McCool: Yes. That’s another story, and I need to share that with you a little bit. That’s another bad one. We had had reviews, and it’s kind of touchy. You asked about the readiness reviews. We had gone through all that, and we’d had problems with the thermal protection system, and we’d had reviews ourselves with our contractor and with the program. Then we went to the Cape and had the big one with all the Center Directors and the board. We went through the FRR [flight readiness review], and we’d convinced ourselves we’re about ready to go, and then we all come back home and get ready for the launch, and I go back down there for the L-minus two.

This is kind of a personal thing I’m sharing with you. I go over to the health club, it was in O&C, and I do my two miles or whatever on the treadmill, and I notice my badge is expired. So I asked the attendant, I said, “What do I need to do to get a new badge here?”

He said, “Well, sit down. Let me take your blood pressure.” He said, “You’ve got a problem.” He takes it again.

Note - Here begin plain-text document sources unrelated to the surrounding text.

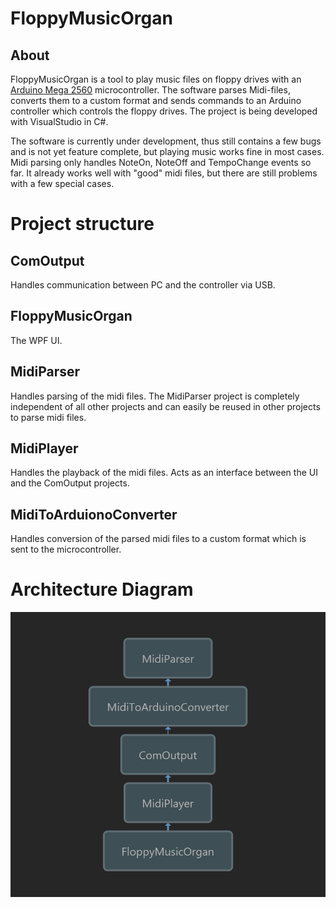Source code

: # FloppyMusicOrgan

## About

FloppyMusicOrgan is a tool to play music files on floppy drives with an [Arduino Mega 2560](http://arduino.cc/en/Main/ArduinoBoardMega2560) microcontroller.
The software parses Midi-files, converts them to a custom format and sends commands to an Arduino controller which controls the floppy drives.
The project is being developed with VisualStudio in C#.

The software is currently under development, thus still contains a few bugs and is not yet feature complete, but playing music works fine in most cases. Midi parsing only handles NoteOn, NoteOff and TempoChange events so far. It already works well with "good" midi files, but there are still problems with a few special cases.


# Project structure

## ComOutput

Handles communication between PC and the controller via USB.


## FloppyMusicOrgan

The WPF UI.


## MidiParser

Handles parsing of the midi files. The MidiParser project is completely independent of all other projects and can easily be reused in other projects to parse midi files.


## MidiPlayer

Handles the playback of the midi files. Acts as an interface between the UI and the ComOutput projects.


## MidiToArduionoConverter

Handles conversion of the parsed midi files to a custom format which is sent to the microcontroller.


# Architecture Diagram

![architecture diagram](ArchitectureGraph_For_Floppy_Music_Organ.png?raw=true)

He has a gal come out and take it. And everybody, “Oh, we got to send you to the Med Center.” Two days, L-minus two.

I get kind of worried and I’m uptight. The reason I’m uptight, my engine manager, who worked for J.R., but he worked in my shop, he had had a problem down there, his heart was speeding up quite some time before that, and he goes to the same family doctor I go, and I call him, “What do we do?”

“Take him to the emergency room.” So I did. I took him to Cape Canaveral, put him in a hospital for five days, and I stayed down there with him.

I’m thinking the same thing, “McCool, if you’ve got a problem, you need to go home.” This is a true story. I called the crew that flew us down on our plane, and they were going to Washington the next day to get somebody to bring them down. I said, “You mind dropping me off at Huntsville?”

“Yeah, we’ll do that.” So they dropped me off. I didn’t go back for the launch, L-minus one, and I wasn’t there for the launch, but I was up there watching it on TV the next day. I forgot when the launch was now, because the seventh was when I went in and I had four bypasses. I had major blockage, I found out.

Well, I didn’t give you the whole story, part of it. My family doctor sent me to a doctor at Mayo [Clinic] in Jacksonville [Florida], a cardiologist, with the records, and he recommended I go in and have the bypass. High blood pressure. It was major with four bypasses. But I was not there for the launch [January 16, 2003], but I was here and I saw it.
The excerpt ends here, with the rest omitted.